▶ [Assignment]:
The answer must consist of every line below that holds the word "ideia".

▶ [Data to process]:
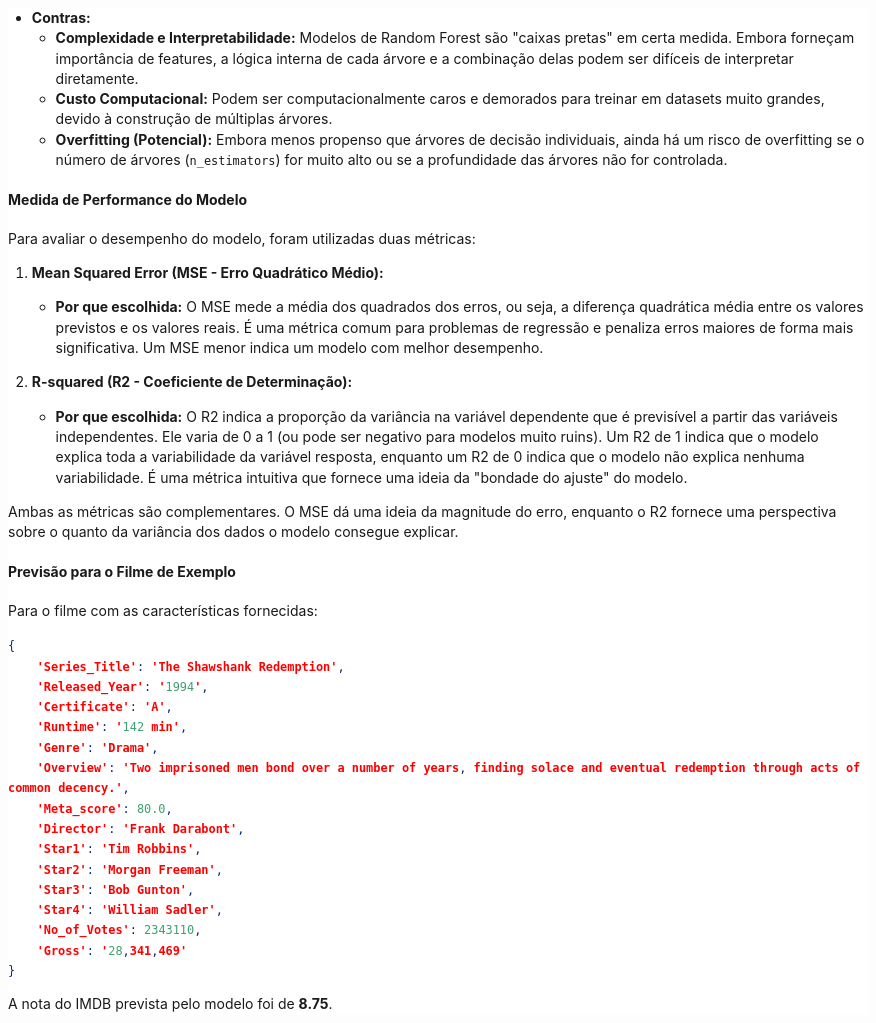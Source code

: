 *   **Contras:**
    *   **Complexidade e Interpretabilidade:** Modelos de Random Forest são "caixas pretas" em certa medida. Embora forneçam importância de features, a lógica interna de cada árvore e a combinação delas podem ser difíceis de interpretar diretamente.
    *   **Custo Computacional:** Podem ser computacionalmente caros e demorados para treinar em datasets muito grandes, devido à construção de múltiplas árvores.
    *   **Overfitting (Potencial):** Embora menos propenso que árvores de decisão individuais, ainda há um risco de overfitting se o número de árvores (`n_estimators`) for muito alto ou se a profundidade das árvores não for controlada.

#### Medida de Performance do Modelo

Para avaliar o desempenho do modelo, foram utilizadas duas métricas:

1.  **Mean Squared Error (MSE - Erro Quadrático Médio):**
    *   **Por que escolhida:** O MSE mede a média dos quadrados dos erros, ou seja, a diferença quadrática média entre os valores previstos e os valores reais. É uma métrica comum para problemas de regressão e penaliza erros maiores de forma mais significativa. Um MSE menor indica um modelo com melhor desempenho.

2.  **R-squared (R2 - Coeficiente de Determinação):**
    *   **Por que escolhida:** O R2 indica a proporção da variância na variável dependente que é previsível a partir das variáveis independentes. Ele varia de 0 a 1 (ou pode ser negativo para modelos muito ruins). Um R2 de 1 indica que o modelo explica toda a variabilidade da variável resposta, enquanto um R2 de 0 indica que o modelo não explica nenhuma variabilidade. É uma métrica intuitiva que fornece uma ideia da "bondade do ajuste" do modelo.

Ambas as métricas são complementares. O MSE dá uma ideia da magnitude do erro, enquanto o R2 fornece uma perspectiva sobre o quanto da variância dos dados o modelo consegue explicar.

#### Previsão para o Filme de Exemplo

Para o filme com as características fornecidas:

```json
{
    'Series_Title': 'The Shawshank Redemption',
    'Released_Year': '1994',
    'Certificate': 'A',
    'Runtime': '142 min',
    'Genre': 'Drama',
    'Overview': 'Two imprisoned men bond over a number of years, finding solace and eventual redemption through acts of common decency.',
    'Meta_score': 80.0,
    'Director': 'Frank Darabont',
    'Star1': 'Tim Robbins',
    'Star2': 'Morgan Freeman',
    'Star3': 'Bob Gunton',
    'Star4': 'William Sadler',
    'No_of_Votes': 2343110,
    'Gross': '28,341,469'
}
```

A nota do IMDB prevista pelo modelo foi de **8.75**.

--

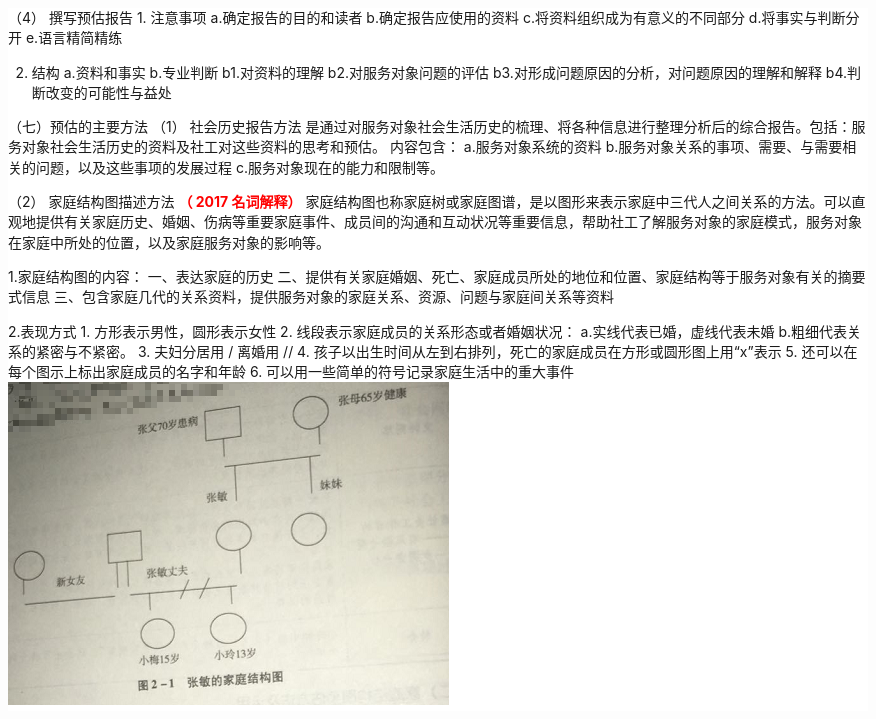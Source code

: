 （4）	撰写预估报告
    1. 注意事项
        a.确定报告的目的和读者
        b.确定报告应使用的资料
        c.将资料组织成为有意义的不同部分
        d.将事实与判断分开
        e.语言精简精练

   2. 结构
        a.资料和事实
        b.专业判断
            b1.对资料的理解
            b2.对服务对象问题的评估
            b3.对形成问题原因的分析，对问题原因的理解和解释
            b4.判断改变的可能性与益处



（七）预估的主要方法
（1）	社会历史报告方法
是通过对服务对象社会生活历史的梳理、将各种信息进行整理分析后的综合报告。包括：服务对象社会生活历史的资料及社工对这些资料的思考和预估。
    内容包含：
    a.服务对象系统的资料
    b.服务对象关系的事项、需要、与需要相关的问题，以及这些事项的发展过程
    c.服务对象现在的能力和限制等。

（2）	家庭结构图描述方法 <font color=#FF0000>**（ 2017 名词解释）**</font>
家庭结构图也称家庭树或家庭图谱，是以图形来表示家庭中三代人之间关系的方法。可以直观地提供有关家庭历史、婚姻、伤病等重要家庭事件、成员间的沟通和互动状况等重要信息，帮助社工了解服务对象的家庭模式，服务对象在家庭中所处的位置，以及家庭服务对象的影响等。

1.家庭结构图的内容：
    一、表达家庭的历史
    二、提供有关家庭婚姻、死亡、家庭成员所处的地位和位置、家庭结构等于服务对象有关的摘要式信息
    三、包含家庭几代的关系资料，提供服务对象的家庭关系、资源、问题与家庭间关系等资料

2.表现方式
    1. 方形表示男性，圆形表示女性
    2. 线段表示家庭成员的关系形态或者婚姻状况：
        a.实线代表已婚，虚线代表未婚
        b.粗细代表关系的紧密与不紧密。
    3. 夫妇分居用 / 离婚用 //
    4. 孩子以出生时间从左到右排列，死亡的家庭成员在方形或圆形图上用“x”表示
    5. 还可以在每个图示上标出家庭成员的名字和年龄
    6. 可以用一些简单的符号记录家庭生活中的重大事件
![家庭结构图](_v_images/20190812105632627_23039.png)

▶ [Reply]:
    *   **Por que escolhida:** O R2 indica a proporção da variância na variável dependente que é previsível a partir das variáveis independentes. Ele varia de 0 a 1 (ou pode ser negativo para modelos muito ruins). Um R2 de 1 indica que o modelo explica toda a variabilidade da variável resposta, enquanto um R2 de 0 indica que o modelo não explica nenhuma variabilidade. É uma métrica intuitiva que fornece uma ideia da "bondade do ajuste" do modelo.
Ambas as métricas são complementares. O MSE dá uma ideia da magnitude do erro, enquanto o R2 fornece uma perspectiva sobre o quanto da variância dos dados o modelo consegue explicar.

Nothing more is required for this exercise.